Шилов походил по кабинету, уложил в сейф бумаги, закурил, поглядывая на часы: ждал двенадцати, ждал последние известия. Затем включил радио.
Уже первые слова из репродуктора заставили его снова вскочить. Он почувствовал внезапную стеснённость в груди, звенящую встревоженную радость: "Ожидается решительное наступление на Мадрид, ожидается вмешательство итало-германских войск…"
Рывком распахнув окно, он безбоязненно сел на подоконник, жадно втягивая холодный сырой воздух ущелья. Пусть эти слова услышит и дремлющий внизу самоуверенный бетонный великан, пусть услышит и поймёт, что в этих фразах тают надежды на последнюю отсрочку его приговора!
Счастливая догадка молнией сверкнула в возбуждённом мозгу: так вот чем объясняется долгое радиомолчание берлинских наставников! Им сейчас просто не до него: наци, кажется, начинают заваривать настоящую бучу-кашу в глобальном масштабе! Но это значит, что в самое ближайшее время лобастые стратеги отдёрнут шторку на оперативной карте и начнут пересчитывать все "забитые" ранее "гвозди" в отдалённых местах! Вспомнят и о нём "воистину и всенепременно", как выражается этот белогвардейский кретин Корытин.

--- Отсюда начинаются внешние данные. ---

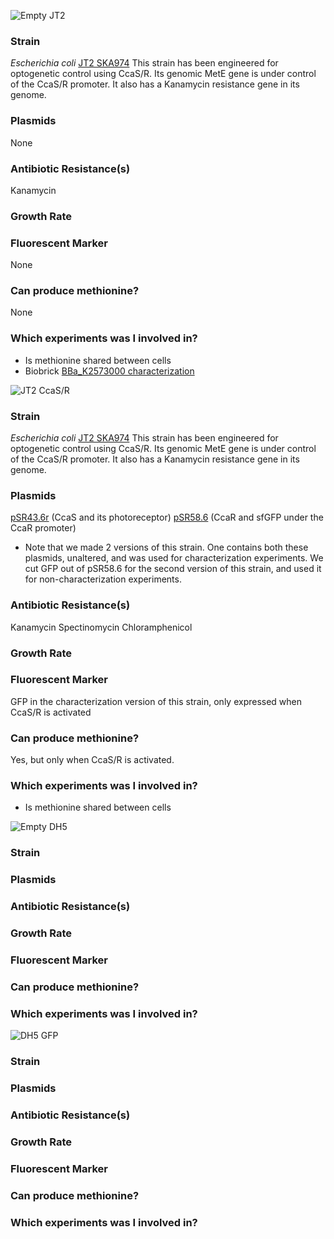 ![Empty JT2](http://2018.igem.org/wiki/images/5/56/T--Waterloo--MeetMicro_JT2.png)
### Strain 
_Escherichia coli_ [JT2 SKA974](https://www.addgene.org/80403/) 
This strain has been engineered for optogenetic control using CcaS/R. Its genomic MetE gene is under control of the CcaS/R promoter. It also has a Kanamycin resistance gene in its genome. 

### Plasmids 
None

### Antibiotic Resistance(s)
Kanamycin

### Growth Rate 

### Fluorescent Marker 
None

### Can produce methionine? 
None 

### Which experiments was I involved in? 
- Is methionine shared between cells 
- Biobrick [BBa_K2573000 characterization](http://parts.igem.org/Part:BBa_K2573000) 


![JT2 CcaS/R](http://2018.igem.org/wiki/images/a/a9/T--Waterloo--MeetMicro_JT2CcaSR.png) 
### Strain 
_Escherichia coli_ [JT2 SKA974](https://www.addgene.org/80403/) 
This strain has been engineered for optogenetic control using CcaS/R. Its genomic MetE gene is under control of the CcaS/R promoter. It also has a Kanamycin resistance gene in its genome. 
### Plasmids
[pSR43.6r](https://www.addgene.org/63197/) (CcaS and its photoreceptor)
[pSR58.6](https://www.addgene.org/63176/) (CcaR and sfGFP under the CcaR promoter)
 - Note that we made 2 versions of this strain. One contains both these plasmids, unaltered, and was used for characterization experiments. We cut GFP out of pSR58.6 for the second version of this strain, and used it for non-characterization experiments.   

### Antibiotic Resistance(s)
Kanamycin
Spectinomycin
Chloramphenicol 

### Growth Rate 

### Fluorescent Marker 
GFP in the characterization version of this strain, only expressed when CcaS/R is activated

### Can produce methionine? 
Yes, but only when CcaS/R is activated. 

### Which experiments was I involved in? 
- Is methionine shared between cells 

![Empty DH5](http://2018.igem.org/wiki/images/9/92/T--Waterloo--MeetMicro_dh5.png) 
### Strain 
### Plasmids
### Antibiotic Resistance(s)
### Growth Rate 
### Fluorescent Marker 
### Can produce methionine? 
### Which experiments was I involved in? 

![DH5 GFP]()
### Strain 
### Plasmids
### Antibiotic Resistance(s)
### Growth Rate 
### Fluorescent Marker 
### Can produce methionine? 
### Which experiments was I involved in? 
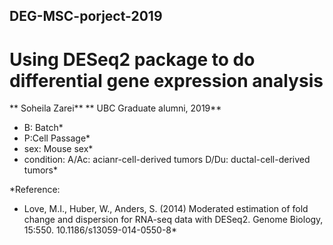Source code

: ## DEG-MSC-porject-2019
# Using DESeq2 package to do differential gene expression analysis
** Soheila Zarei**
** UBC Graduate alumni, 2019**
* B: Batch*
* P:Cell Passage*
* sex: Mouse sex*
* condition: A/Ac: acianr-cell-derived tumors
             D/Du: ductal-cell-derived tumors*
           
*Reference:
* Love, M.I., Huber, W., Anders, S. (2014) Moderated estimation of fold change and dispersion for RNA-seq data with DESeq2. Genome Biology, 15:550. 10.1186/s13059-014-0550-8*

Спешить и действовать! Уже сейчас, немедленно. Шилов метнулся к телефону, но, когда услыхал сонный голос телефонистки, сразу осадил себя: спокойно, без спешки, без паники! Усталым голосом назвал квартиру Коры-тина. Тот долго не отвечал, а когда взял трубку, с минуту сердито кхекал, отхаркивался:
— Ну какого дьявола? Чего надо?
А ведь он совсем не пьян, сообразил Шилов, странно, не успел же выспаться за десять минут? Тоже мне артист с цыганской харей.

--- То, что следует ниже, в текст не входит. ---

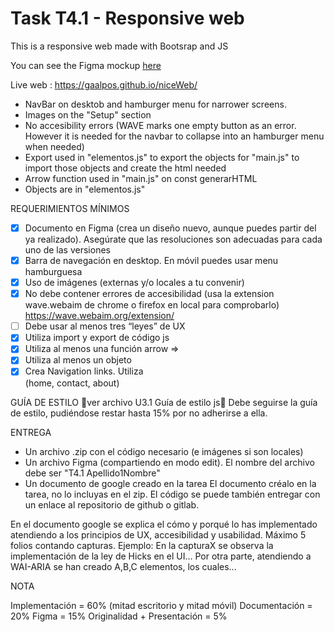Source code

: # Task T4.1 - Responsive web

This is a responsive web made with Bootsrap and JS

You can see the Figma mockup  [here](https://www.figma.com/file/AnU8UYQMIDdgaxrcn7gZfH/T4.1-Pazos%2C-Gabriel?type=design&node-id=0%3A1&mode=design&t=QzAojjQqgA4l60hs-1)

Live web : https://gaalpos.github.io/niceWeb/


- NavBar on desktob and hamburger menu for narrower screens.
- Images on the "Setup" section
- No accesibility errors (WAVE marks one empty button as an error. However it is needed for the navbar to collapse into an hamburger menu when needed) 
- Export used in "elementos.js" to export the objects for "main.js" to import those objects and create the html needed
- Arrow function used in "main.js" on const generarHTML
- Objects are in "elementos.js"






REQUERIMIENTOS MÍNIMOS

- [X] Documento en Figma (crea un diseño nuevo, aunque puedes partir del ya realizado). 
Asegúrate que las resoluciones son adecuadas para cada uno de las versiones
- [X] Barra de navegación en desktop. En móvil puedes usar menu hamburguesa 
- [X] Uso de imágenes (externas y/o locales a tu convenir)
- [X] No debe contener errores de accesibilidad (usa la extension wave.webaim de chrome o firefox en local para comprobarlo)
https://wave.webaim.org/extension/
- [ ] Debe usar al menos tres “leyes” de UX
- [X] Utiliza import y export de código js 
- [X] Utiliza al menos una función arrow =>
- [X] Utiliza al menos un objeto
- [X] Crea Navigation links. Utiliza <nav> (home, contact, about)

GUÍA DE ESTILO 
🚨ver archivo U3.1 Guía de estilo js🚨
Debe seguirse la guía de estilo, pudiéndose restar hasta 15% por no adherirse a ella.

ENTREGA

- Un archivo .zip con el código necesario (e imágenes si son locales)
- Un archivo Figma (compartiendo en modo edit). El nombre del archivo debe ser "T4.1 Apellido1Nombre"
- Un documento de google creado en la tarea
El documento créalo en la tarea, no lo incluyas en el zip. El código se puede también entregar con un enlace al repositorio de github o gitlab.

En el documento google se explica el cómo y porqué lo has implementado atendiendo a los principios de UX,  accesibilidad y usabilidad. Máximo 5 folios contando capturas.
Ejemplo: En la capturaX se observa la implementación de la ley de Hicks en el UI… 
Por otra parte, atendiendo a WAI-ARIA se han creado A,B,C elementos, los cuales...


NOTA

Implementación = 60% (mitad escritorio y mitad móvil)
Documentación = 20% 
Figma = 15%
Originalidad + Presentación = 5%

— Это я, Шилов. Значит, так: на завтра обстановка изменилась. Вместо тележки подать двух верховых лошадей. Поедете со мной.
— С какой это стати? — недовольно пробурчал Корытин.
— Согласно вашим служебным обязанностям, — тоном приказа произнёс Шилов и повесил трубку.
Ночь прошла беспокойно: не спалось. Душно было даже при открытом окне, к тому же за рекой в ближнем распадке всё время кричал сыч, стонал жалобно и жутковато. Сыч кричит к ненастью, ворочаясь в постели, вспомнил инженер местное кержацкое поверье.
Наверно, так оно и было, потому что берлинское радио послушать не удалось — приёмник трещал разрядами, как смолистые поленья в печи. Где-то над Европой, может быть, уже в Приуралье летними грозами накатывался гигантский циклон.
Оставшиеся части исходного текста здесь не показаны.